She also has the 29cm Karlie wheel which she loves.
She's not bored anymore as her cage gives her room to explore and dig and play all she wants so she doesn't have time to bar chew now!!


----------



## Hammylover123

Ahh, ok then i see what you mean, ill ask my dad hes good at building stuff, yeah i was looking at either that one or the barney one i just thoght they were a little plain compared to the duna fun or fantazia, do u have a shop or something then, im interested in working with animals when im older and iv been thinking about been a home boarding person to work from home but i need other ides what do u work as?


----------



## LittlePaws AnimalRescue

I have 2 day jobs that have nothing to do with animals (I work in childcare)

My rescue is run from my home.
I just take in what I can (usually only about 4 cages of animals at any time as I dont want to get too over-run as I have pets as well) and rehome them when the right home for them comes along.
I was going to offer boarding but I think you need a licence and insurance to be able to do that.

There are many many jobs you can do with animals. 
Next year I will be starting an animal care course at college so I can go on to train as a vet nurse....it's always been my dream 

Other jobs (or volunteering to see if the job is for you first) could be
-Working in a rescue centre
-At a pet grooming place
-At a zoo or wildlife park
-In a vet surgery


----------



## Hammylover123

Ok then thanks, I don't think I'd want to work as a vet becauise of the putting down side of it, I'm not sure about the rescue home idea either, I cry at the paul o grady show with dogs at the moment that's on! On the hamster cage idea, I was either thinking of getting the barney or alaska, I did really want the fantasia or imac or something like that but they don't have big enough wheels, I think they are my best option, have you had a look at the leon small pet home on zooplus? X


----------



## Hammylover123

iv just measured out the cages with pencils on my living room floor, and both the barney and the alaska both look MASSIVE! i didnt realise they were that big! I think hollie will love it if i got her one of those, a big enough wheel and lots of toys and a house and food and water h shes gonna love it, i think there is just one more question i need to ask - which one will have more space and by your opinion is better? x


----------



## LittlePaws AnimalRescue

I'm not keen on the Leon only because of the shelves, they would get in the way of putting in a decent sized wheel.
However if you did want to get the Leon you could (I think) fit in a 12" flying saucer, it's almost a flat lying down wheel, it would take up loads of one of the floors but it would work.
You would also have to plasti-kote the wood in case your hammy wees on it.
Plasti-kote is just a paint that you put on and it makes the shelves wipeable.
It is cheap though and comes in lots of clolurs, you can get it on ebay and in diy shops.

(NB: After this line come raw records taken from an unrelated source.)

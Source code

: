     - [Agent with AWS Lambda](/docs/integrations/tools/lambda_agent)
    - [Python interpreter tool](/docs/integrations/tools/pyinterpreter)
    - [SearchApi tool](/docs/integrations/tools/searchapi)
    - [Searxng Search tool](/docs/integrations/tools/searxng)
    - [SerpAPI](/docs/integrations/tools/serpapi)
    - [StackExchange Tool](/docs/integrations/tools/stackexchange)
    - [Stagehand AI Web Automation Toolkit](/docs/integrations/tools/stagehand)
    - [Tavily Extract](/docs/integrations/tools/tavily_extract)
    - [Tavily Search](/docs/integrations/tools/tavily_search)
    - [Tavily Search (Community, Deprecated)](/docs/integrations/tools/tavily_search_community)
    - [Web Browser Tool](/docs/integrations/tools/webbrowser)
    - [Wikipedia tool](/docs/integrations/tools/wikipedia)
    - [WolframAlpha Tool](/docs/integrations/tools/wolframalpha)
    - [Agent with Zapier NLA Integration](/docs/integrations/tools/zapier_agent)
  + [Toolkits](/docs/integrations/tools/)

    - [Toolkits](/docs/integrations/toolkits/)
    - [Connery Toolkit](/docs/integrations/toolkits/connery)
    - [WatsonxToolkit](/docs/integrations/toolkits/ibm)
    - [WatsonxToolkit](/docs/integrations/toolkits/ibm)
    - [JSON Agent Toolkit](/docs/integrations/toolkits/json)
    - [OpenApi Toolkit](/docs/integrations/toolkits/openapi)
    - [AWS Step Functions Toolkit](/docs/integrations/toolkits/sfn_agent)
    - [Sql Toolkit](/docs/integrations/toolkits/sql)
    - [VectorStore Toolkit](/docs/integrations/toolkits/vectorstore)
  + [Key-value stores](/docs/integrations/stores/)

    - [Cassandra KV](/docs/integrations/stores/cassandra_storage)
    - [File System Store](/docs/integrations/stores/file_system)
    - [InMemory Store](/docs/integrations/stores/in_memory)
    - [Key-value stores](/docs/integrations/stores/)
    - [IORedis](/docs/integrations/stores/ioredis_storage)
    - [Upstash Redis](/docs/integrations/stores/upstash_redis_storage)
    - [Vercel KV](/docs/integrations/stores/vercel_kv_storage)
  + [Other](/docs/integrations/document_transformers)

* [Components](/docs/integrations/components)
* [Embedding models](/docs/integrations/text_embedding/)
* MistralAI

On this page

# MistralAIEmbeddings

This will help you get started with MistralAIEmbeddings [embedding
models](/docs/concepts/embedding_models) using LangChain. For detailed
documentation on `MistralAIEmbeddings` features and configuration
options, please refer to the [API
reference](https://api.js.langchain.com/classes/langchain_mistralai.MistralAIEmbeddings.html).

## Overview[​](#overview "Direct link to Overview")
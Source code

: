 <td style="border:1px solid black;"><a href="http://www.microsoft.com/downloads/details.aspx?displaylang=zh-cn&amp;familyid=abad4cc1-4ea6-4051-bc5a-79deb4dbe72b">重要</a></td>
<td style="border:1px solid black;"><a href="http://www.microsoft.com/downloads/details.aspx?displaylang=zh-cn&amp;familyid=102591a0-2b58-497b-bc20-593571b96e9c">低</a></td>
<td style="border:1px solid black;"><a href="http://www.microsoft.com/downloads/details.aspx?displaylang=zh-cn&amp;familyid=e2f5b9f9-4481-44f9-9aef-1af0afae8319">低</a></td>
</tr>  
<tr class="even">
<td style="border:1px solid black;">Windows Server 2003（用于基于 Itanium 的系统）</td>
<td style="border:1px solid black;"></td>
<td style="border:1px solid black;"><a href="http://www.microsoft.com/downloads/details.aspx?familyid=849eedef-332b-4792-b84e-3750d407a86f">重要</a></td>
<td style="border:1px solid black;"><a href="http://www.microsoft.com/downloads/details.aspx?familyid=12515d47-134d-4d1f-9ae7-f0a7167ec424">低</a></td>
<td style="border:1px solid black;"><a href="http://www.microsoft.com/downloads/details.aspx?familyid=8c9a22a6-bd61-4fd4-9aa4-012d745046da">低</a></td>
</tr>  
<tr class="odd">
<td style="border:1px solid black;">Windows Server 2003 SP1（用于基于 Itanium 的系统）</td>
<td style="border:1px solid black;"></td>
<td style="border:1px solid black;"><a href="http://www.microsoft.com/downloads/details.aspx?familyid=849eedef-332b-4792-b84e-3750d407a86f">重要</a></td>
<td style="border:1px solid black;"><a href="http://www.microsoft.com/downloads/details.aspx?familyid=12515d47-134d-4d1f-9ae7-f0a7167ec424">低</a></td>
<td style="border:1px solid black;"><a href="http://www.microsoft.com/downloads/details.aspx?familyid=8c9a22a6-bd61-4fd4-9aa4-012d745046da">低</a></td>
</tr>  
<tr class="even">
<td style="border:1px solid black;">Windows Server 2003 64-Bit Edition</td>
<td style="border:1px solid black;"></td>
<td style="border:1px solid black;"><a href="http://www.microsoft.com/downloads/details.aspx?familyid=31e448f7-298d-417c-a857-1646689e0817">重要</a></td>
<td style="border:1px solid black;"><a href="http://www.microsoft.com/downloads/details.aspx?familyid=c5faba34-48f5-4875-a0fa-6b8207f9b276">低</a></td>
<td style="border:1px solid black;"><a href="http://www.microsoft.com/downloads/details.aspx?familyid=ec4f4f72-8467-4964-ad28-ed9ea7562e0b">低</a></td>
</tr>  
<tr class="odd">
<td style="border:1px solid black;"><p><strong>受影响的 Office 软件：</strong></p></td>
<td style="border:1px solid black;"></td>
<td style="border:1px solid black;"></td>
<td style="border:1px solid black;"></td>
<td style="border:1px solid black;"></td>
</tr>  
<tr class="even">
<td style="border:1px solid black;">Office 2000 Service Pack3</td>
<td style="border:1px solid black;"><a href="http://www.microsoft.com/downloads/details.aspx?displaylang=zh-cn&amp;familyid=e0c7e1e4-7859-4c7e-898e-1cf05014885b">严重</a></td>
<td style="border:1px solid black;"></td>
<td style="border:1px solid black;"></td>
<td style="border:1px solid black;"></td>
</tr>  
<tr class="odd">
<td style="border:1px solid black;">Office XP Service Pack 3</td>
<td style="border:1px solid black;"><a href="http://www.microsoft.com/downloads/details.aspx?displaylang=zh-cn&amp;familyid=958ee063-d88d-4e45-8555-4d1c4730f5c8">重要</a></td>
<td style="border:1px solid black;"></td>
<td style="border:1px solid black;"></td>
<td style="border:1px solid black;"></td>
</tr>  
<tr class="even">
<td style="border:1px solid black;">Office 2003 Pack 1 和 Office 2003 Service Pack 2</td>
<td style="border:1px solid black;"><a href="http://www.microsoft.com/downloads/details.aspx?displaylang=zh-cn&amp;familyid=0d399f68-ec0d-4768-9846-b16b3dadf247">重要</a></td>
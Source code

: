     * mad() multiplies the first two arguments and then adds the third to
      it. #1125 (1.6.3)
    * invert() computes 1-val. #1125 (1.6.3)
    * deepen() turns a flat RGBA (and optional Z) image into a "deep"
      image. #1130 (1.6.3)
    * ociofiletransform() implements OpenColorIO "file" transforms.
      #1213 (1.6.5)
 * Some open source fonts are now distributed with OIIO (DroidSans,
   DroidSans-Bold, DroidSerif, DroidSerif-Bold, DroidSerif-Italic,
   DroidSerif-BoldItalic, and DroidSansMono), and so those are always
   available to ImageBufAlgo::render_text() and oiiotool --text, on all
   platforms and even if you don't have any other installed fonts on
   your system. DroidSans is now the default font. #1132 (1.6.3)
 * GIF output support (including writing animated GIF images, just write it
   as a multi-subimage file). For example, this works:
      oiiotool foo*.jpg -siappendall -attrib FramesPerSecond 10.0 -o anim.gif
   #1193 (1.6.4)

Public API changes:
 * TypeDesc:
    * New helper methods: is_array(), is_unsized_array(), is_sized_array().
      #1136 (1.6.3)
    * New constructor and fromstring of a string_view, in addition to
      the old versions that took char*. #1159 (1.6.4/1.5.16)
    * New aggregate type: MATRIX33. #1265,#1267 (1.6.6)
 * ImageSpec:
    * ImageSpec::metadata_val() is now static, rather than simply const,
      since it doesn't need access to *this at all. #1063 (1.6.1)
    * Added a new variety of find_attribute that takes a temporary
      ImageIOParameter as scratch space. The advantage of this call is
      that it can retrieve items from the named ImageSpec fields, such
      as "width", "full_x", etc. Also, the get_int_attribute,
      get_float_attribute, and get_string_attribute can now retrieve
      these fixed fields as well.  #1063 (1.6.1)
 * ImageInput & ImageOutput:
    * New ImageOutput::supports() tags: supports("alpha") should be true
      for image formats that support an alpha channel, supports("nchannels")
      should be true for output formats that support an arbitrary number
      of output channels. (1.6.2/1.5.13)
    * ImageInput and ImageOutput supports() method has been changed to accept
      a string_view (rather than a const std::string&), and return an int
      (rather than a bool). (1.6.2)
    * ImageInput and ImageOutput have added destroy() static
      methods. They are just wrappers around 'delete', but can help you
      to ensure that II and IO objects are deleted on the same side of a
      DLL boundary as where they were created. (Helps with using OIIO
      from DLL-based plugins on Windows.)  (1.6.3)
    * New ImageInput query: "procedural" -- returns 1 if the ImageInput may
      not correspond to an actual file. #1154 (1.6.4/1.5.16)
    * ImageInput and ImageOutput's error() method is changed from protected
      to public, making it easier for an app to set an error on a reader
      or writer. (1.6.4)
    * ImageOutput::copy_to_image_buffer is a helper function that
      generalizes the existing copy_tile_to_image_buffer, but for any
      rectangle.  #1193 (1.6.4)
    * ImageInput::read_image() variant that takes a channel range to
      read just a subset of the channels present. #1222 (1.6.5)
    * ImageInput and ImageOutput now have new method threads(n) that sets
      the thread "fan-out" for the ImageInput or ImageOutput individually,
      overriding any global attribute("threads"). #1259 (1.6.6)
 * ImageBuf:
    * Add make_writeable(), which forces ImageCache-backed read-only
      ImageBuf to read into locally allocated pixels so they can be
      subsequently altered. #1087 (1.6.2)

Out of the Barney and the Alaska....I only have the Barney but I love the look of the Alaska.
I've heard great reviews about the Alaska cage and as it's so much cheaper than the Barney right now that would probably be the better choice. You'll have more money left over for toys that way!


----------



## Hammylover123

ok then. Ill get the alaska cage. i measure it out and it looks massive! Thankyou for all your help an hopefully soon ill put on a picture of hollie in her lovely new cage. im so grateful, i wouldnt of done it without you, thankyou so much :smilewinkgrin: xx


----------



## LittlePaws AnimalRescue

You're very welcome 

I cant wait to see pictures of Hollie in her new cage


----------